Overall, Mousley claims Hamlet is used to show that nature and other superstitions have no power and influence over the human qualities (Mousley, 2007). Therefore, any actions feel more justified if it is based on human logic, thoughts, and emotions, rather than based on the superstitions and formless things. According to Mousley and in the play, many characters rely and associate themselves with the invisible forces of nature and religion, while Hamlet stays true to his human feelings (Mousley, 2007). This can be a way of how the play is mocking the narrative, which is presenting with a story with characters who are basing their reasonings on empty, formless things (Mousley, 2007)

According to another critic Samuel Johnson in his edition of Shakespeare’s plays, Hamlet is portrayed as character who failed to act out his plan (Johnson, n.d). This is absolutely true because since in act 3 scene 3, Hamlet deliberately delays killing Claudius just because he was confessing. If he was truly thirsty for vengeance, he would not have cared about when, where, and what Claudius is doing. Hamlet’s uses of these words, “bloody” (2,2,1654), “bawdy”(2,2, 1655), “remorseless”(2,2,1655), and “lecherous” (2,2,1655), indicates he is very emotional and zealous. Yet, his thoughts are full of contradictions. Here, Hamlet wishes to be “cruel” (3,2,2271), but not willing to use “the dagger” (3,2,2272).
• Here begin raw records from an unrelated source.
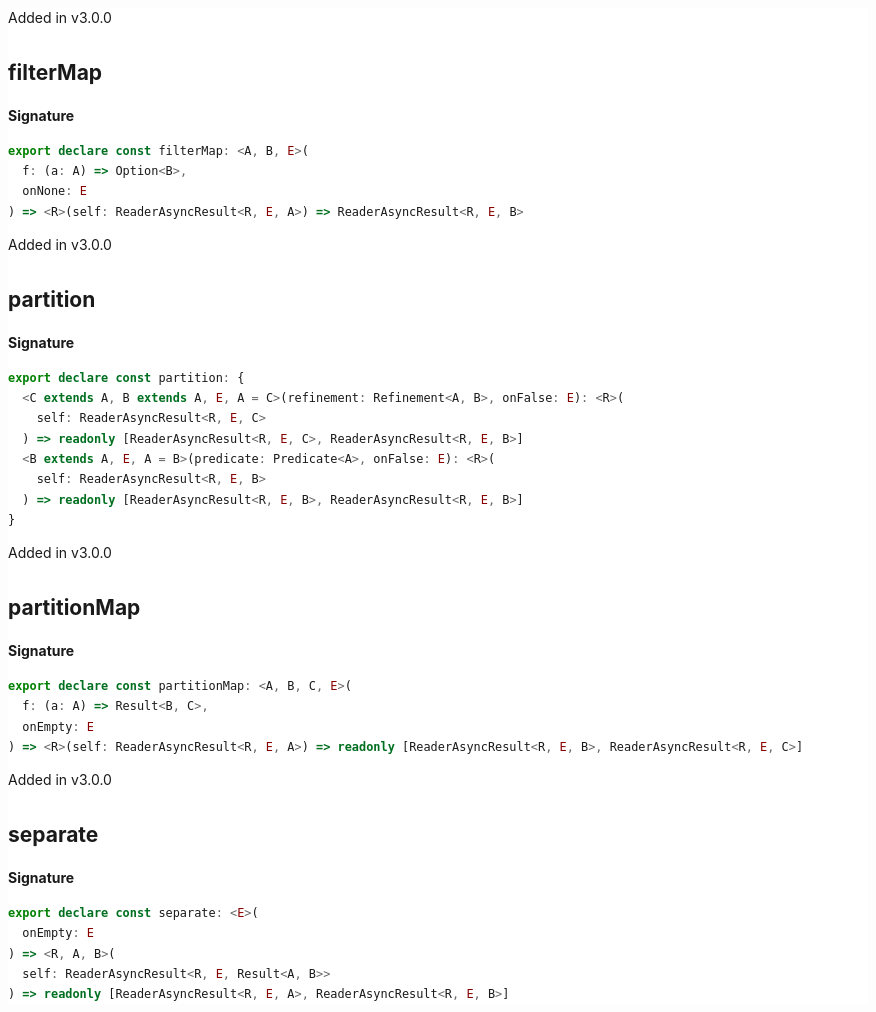 Added in v3.0.0

## filterMap

**Signature**

```ts
export declare const filterMap: <A, B, E>(
  f: (a: A) => Option<B>,
  onNone: E
) => <R>(self: ReaderAsyncResult<R, E, A>) => ReaderAsyncResult<R, E, B>
```

Added in v3.0.0

## partition

**Signature**

```ts
export declare const partition: {
  <C extends A, B extends A, E, A = C>(refinement: Refinement<A, B>, onFalse: E): <R>(
    self: ReaderAsyncResult<R, E, C>
  ) => readonly [ReaderAsyncResult<R, E, C>, ReaderAsyncResult<R, E, B>]
  <B extends A, E, A = B>(predicate: Predicate<A>, onFalse: E): <R>(
    self: ReaderAsyncResult<R, E, B>
  ) => readonly [ReaderAsyncResult<R, E, B>, ReaderAsyncResult<R, E, B>]
}
```

Added in v3.0.0

## partitionMap

**Signature**

```ts
export declare const partitionMap: <A, B, C, E>(
  f: (a: A) => Result<B, C>,
  onEmpty: E
) => <R>(self: ReaderAsyncResult<R, E, A>) => readonly [ReaderAsyncResult<R, E, B>, ReaderAsyncResult<R, E, C>]
```

Added in v3.0.0

## separate

**Signature**

```ts
export declare const separate: <E>(
  onEmpty: E
) => <R, A, B>(
  self: ReaderAsyncResult<R, E, Result<A, B>>
) => readonly [ReaderAsyncResult<R, E, A>, ReaderAsyncResult<R, E, B>]
```
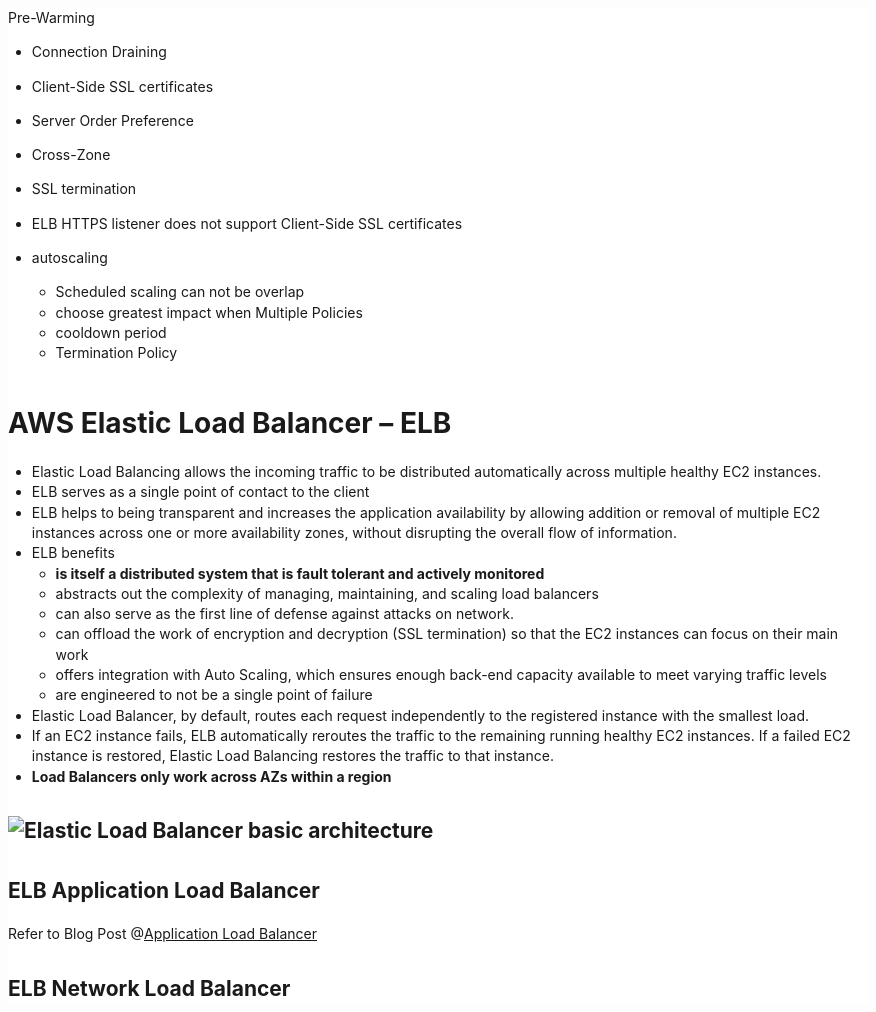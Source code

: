 Pre-Warming

* Connection Draining
* Client-Side SSL certificates
* Server Order Preference
* Cross-Zone
* SSL termination
* ELB HTTPS listener does not support Client-Side SSL certificates
* autoscaling

  * Scheduled scaling can not be overlap
  * choose greatest impact when Multiple Policies
  * cooldown period
  * Termination Policy



# AWS Elastic Load Balancer – ELB

* Elastic Load Balancing allows the incoming traffic to be distributed automatically across multiple healthy EC2 instances.
* ELB serves as a single point of contact to the client
* ELB helps to being transparent and increases the application availability by allowing addition or removal of multiple EC2 instances across one or more availability zones, without disrupting the overall flow of information.
* ELB benefits
  * **is itself a distributed system that is fault tolerant and actively monitored**
  * abstracts out the complexity of managing, maintaining, and scaling load balancers
  * can also serve as the first line of defense against attacks on network.
  * can offload the work of encryption and decryption \(SSL termination\) so that the EC2 instances can focus on their main work
  * offers integration with Auto Scaling, which ensures enough back-end capacity available to meet varying traffic levels
  * are engineered to not be a single point of failure
* Elastic Load Balancer, by default, routes each request independently to the registered instance with the smallest load.
* If an EC2 instance fails, ELB automatically reroutes the traffic to the remaining running healthy EC2 instances. If a failed EC2 instance is restored, Elastic Load Balancing restores the traffic to that instance.
* **Load Balancers only work across AZs within a region**

## ![](https://i2.wp.com/jayendrapatil.com/wp-content/uploads/2016/04/screen-shot-2016-04-05-at-7-54-34-am.png?resize=656%2C504 "Elastic Load Balancer basic architecture")

## ELB Application Load Balancer

Refer to Blog Post @[Application Load Balancer](http://jayendrapatil.com/aws-elb-application-load-balancer/)

## ELB Network Load Balancer
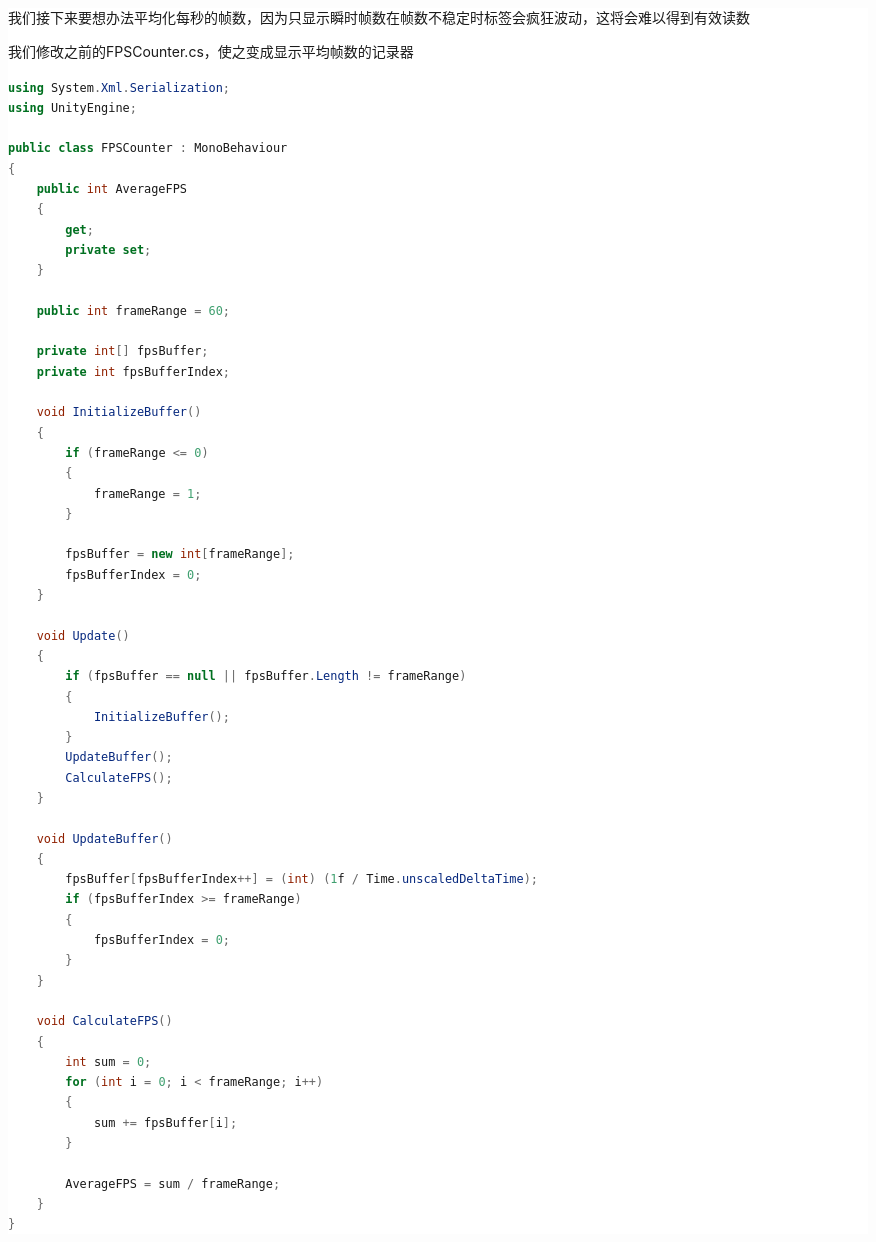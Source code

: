 我们接下来要想办法平均化每秒的帧数，因为只显示瞬时帧数在帧数不稳定时标签会疯狂波动，这将会难以得到有效读数

我们修改之前的FPSCounter.cs，使之变成显示平均帧数的记录器

```c#
using System.Xml.Serialization;
using UnityEngine;

public class FPSCounter : MonoBehaviour
{
    public int AverageFPS
    {
        get;
        private set;
    }

    public int frameRange = 60;

    private int[] fpsBuffer;
    private int fpsBufferIndex;

    void InitializeBuffer()
    {
        if (frameRange <= 0)
        {
            frameRange = 1;
        }

        fpsBuffer = new int[frameRange];
        fpsBufferIndex = 0;
    }
    
    void Update()
    {
        if (fpsBuffer == null || fpsBuffer.Length != frameRange)
        {
            InitializeBuffer();
        }
        UpdateBuffer();
        CalculateFPS();
    }

    void UpdateBuffer()
    {
        fpsBuffer[fpsBufferIndex++] = (int) (1f / Time.unscaledDeltaTime);
        if (fpsBufferIndex >= frameRange)
        {
            fpsBufferIndex = 0;
        }
    }

    void CalculateFPS()
    {
        int sum = 0;
        for (int i = 0; i < frameRange; i++)
        {
            sum += fpsBuffer[i];
        }

        AverageFPS = sum / frameRange;
    }
}
```
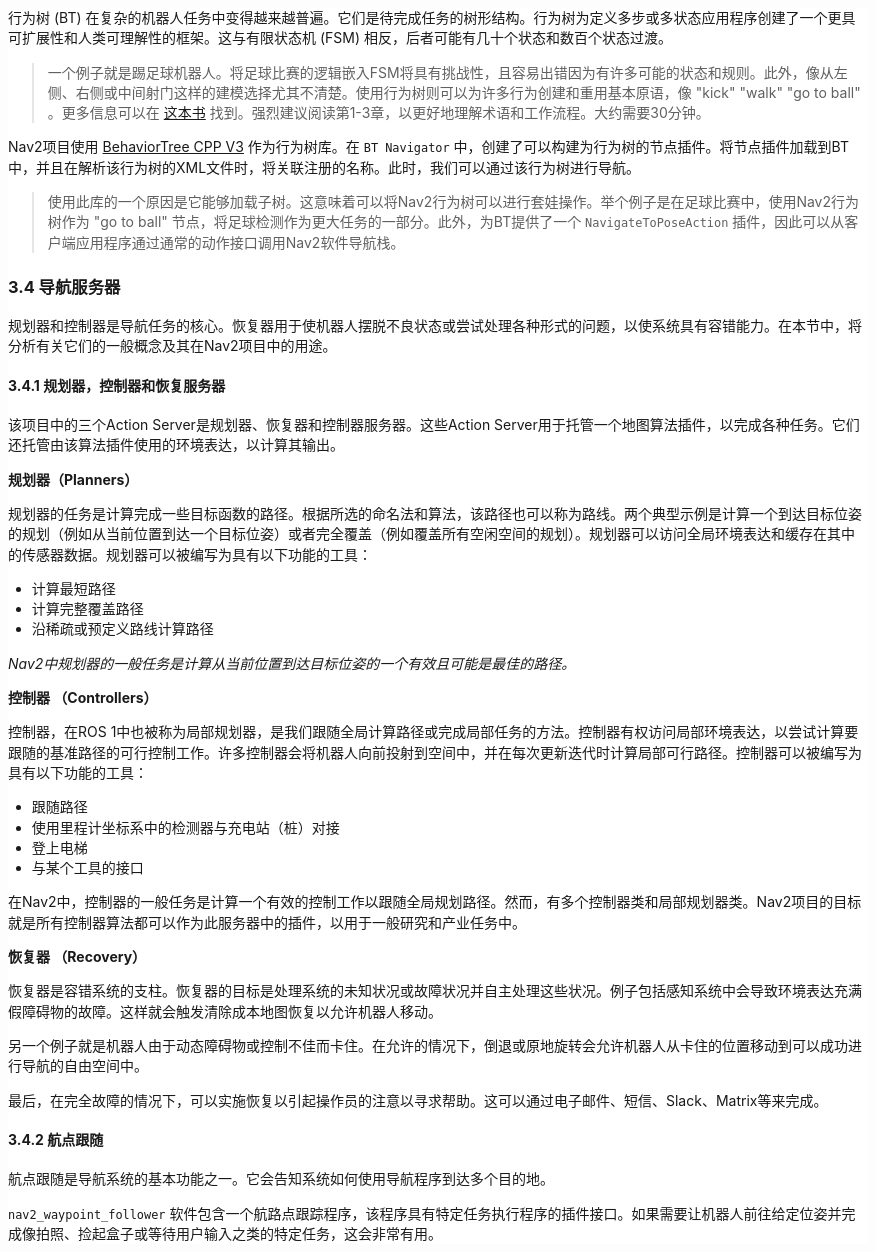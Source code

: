 行为树 (BT) 在复杂的机器人任务中变得越来越普遍。它们是待完成任务的树形结构。行为树为定义多步或多状态应用程序创建了一个更具可扩展性和人类可理解性的框架。这与有限状态机 (FSM) 相反，后者可能有几十个状态和数百个状态过渡。

>  一个例子就是踢足球机器人。将足球比赛的逻辑嵌入FSM将具有挑战性，且容易出错因为有许多可能的状态和规则。此外，像从左侧、右侧或中间射门这样的建模选择尤其不清楚。使用行为树则可以为许多行为创建和重用基本原语，像 "kick" "walk" "go to ball" 。更多信息可以在 [这本书](https://arxiv.org/abs/1709.00084) 找到。强烈建议阅读第1-3章，以更好地理解术语和工作流程。大约需要30分钟。 

Nav2项目使用 [BehaviorTree CPP V3](https://www.behaviortree.dev/) 作为行为树库。在 `BT Navigator` 中，创建了可以构建为行为树的节点插件。将节点插件加载到BT中，并且在解析该行为树的XML文件时，将关联注册的名称。此时，我们可以通过该行为树进行导航。 

> 使用此库的一个原因是它能够加载子树。这意味着可以将Nav2行为树可以进行套娃操作。举个例子是在足球比赛中，使用Nav2行为树作为 "go to ball" 节点，将足球检测作为更大任务的一部分。此外，为BT提供了一个 `NavigateToPoseAction` 插件，因此可以从客户端应用程序通过通常的动作接口调用Nav2软件导航栈。 

### 3.4 导航服务器

规划器和控制器是导航任务的核心。恢复器用于使机器人摆脱不良状态或尝试处理各种形式的问题，以使系统具有容错能力。在本节中，将分析有关它们的一般概念及其在Nav2项目中的用途。 

#### 3.4.1 规划器，控制器和恢复服务器 

该项目中的三个Action Server是规划器、恢复器和控制器服务器。这些Action Server用于托管一个地图算法插件，以完成各种任务。它们还托管由该算法插件使用的环境表达，以计算其输出。 

**规划器（Planners）**

规划器的任务是计算完成一些目标函数的路径。根据所选的命名法和算法，该路径也可以称为路线。两个典型示例是计算一个到达目标位姿的规划（例如从当前位置到达一个目标位姿）或者完全覆盖（例如覆盖所有空闲空间的规划）。规划器可以访问全局环境表达和缓存在其中的传感器数据。规划器可以被编写为具有以下功能的工具： 

* 计算最短路径
* 计算完整覆盖路径 
* 沿稀疏或预定义路线计算路径 

*Nav2中规划器的一般任务是计算从当前位置到达目标位姿的一个有效且可能是最佳的路径。*

**控制器 （Controllers）**

控制器，在ROS 1中也被称为局部规划器，是我们跟随全局计算路径或完成局部任务的方法。控制器有权访问局部环境表达，以尝试计算要跟随的基准路径的可行控制工作。许多控制器会将机器人向前投射到空间中，并在每次更新迭代时计算局部可行路径。控制器可以被编写为具有以下功能的工具： 

* 跟随路径 
* 使用里程计坐标系中的检测器与充电站（桩）对接
* 登上电梯
* 与某个工具的接口 

在Nav2中，控制器的一般任务是计算一个有效的控制工作以跟随全局规划路径。然而，有多个控制器类和局部规划器类。Nav2项目的目标就是所有控制器算法都可以作为此服务器中的插件，以用于一般研究和产业任务中。 

**恢复器 （Recovery）**

恢复器是容错系统的支柱。恢复器的目标是处理系统的未知状况或故障状况并自主处理这些状况。例子包括感知系统中会导致环境表达充满假障碍物的故障。这样就会触发清除成本地图恢复以允许机器人移动。 

另一个例子就是机器人由于动态障碍物或控制不佳而卡住。在允许的情况下，倒退或原地旋转会允许机器人从卡住的位置移动到可以成功进行导航的自由空间中。 

最后，在完全故障的情况下，可以实施恢复以引起操作员的注意以寻求帮助。这可以通过电子邮件、短信、Slack、Matrix等来完成。 

#### 3.4.2 航点跟随 

航点跟随是导航系统的基本功能之一。它会告知系统如何使用导航程序到达多个目的地。 

`nav2_waypoint_follower` 软件包含一个航路点跟踪程序，该程序具有特定任务执行程序的插件接口。如果需要让机器人前往给定位姿并完成像拍照、捡起盒子或等待用户输入之类的特定任务，这会非常有用。 
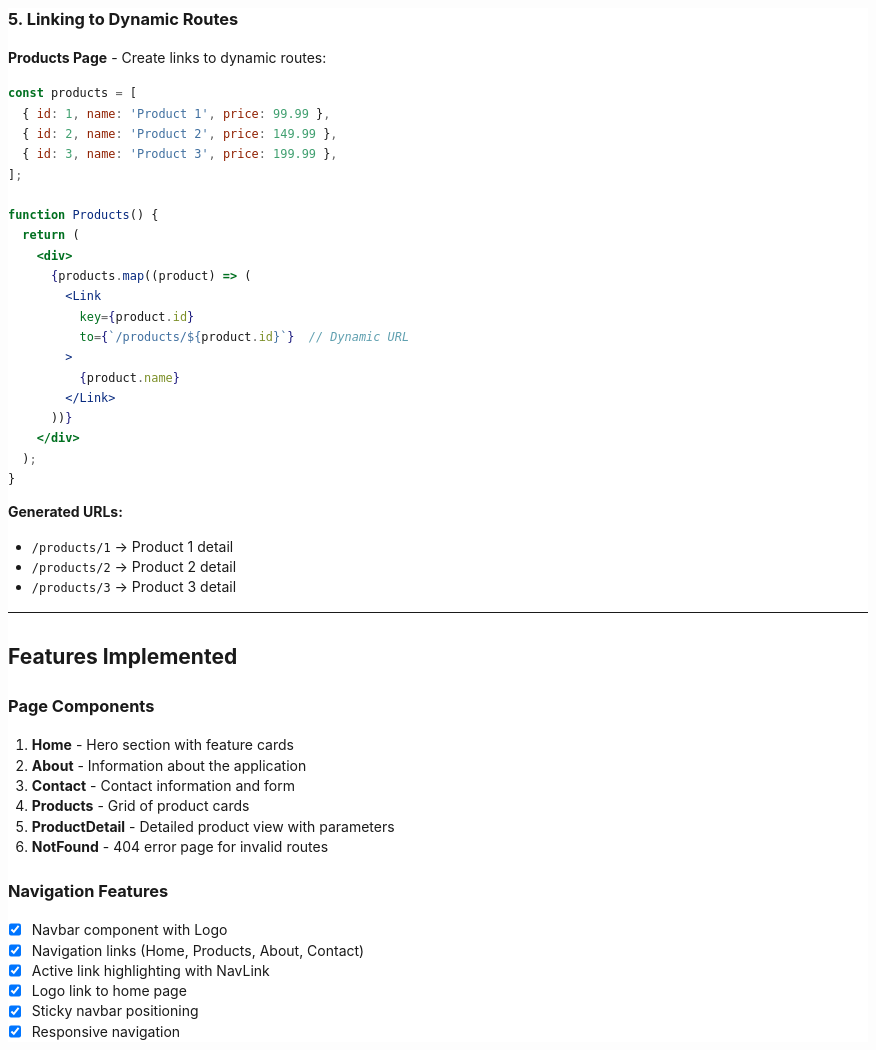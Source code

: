 
### 5. Linking to Dynamic Routes

**Products Page** - Create links to dynamic routes:

```jsx
const products = [
  { id: 1, name: 'Product 1', price: 99.99 },
  { id: 2, name: 'Product 2', price: 149.99 },
  { id: 3, name: 'Product 3', price: 199.99 },
];

function Products() {
  return (
    <div>
      {products.map((product) => (
        <Link
          key={product.id}
          to={`/products/${product.id}`}  // Dynamic URL
        >
          {product.name}
        </Link>
      ))}
    </div>
  );
}
```

**Generated URLs:**
- `/products/1` → Product 1 detail
- `/products/2` → Product 2 detail
- `/products/3` → Product 3 detail

---

##  Features Implemented

###  Page Components

1. **Home** - Hero section with feature cards
2. **About** - Information about the application
3. **Contact** - Contact information and form
4. **Products** - Grid of product cards
5. **ProductDetail** - Detailed product view with parameters
6. **NotFound** - 404 error page for invalid routes

###  Navigation Features

- [x] Navbar component with Logo
- [x] Navigation links (Home, Products, About, Contact)
- [x] Active link highlighting with NavLink
- [x] Logo link to home page
- [x] Sticky navbar positioning
- [x] Responsive navigation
If he is truly a man willing to kill someone for revenge, he would have no fear on using weapon to accomplish his tasks. In addition, Johnson adds how no one, except the ghost, got justice, which means that the whole effort for vengeance has been futile (Johnson, n.d). For an action to be qualified as having any value, it must be beneficial to a physically living being. At the end of the play, Hamlet dies after achieving vengeance, which Johnson believes as not having “poetical justice” (Johnson, n.d). Therefore, Hamlet as a story can be summarized as a zero-sum game. Vengeance was planned by the ghost and achieved through sacrificing the living (Johnson, n.d). The ghost was the one that manipulated Hamlet into achieving its goal. The ghost was the one who planted the idea of revenge in Hamlet’s mind, but yet, it visits Hamlet later to remind him about “thy blunted purpose” (3, 4, 2509). Here, the ghost is shifting the fact the idea came, not from itself, but from Hamlet. This is a way of mocking the narrative, where the story about rightful vengeance has been started by a formless non-existent entity.

Hamlet is truly a sophisticated piece of literature. One can experience the true joy of Helmet if readers go deeper into why the author selected certain languages. In the surface level, Helmet is a mere story of vengeance. However, after examining the language through the help of the critics, one can realize the hidden satire of Hamlet. Therefore, it is important to look deeper and search for innovative languages as the literature and the writer’s intentions become sophisticated.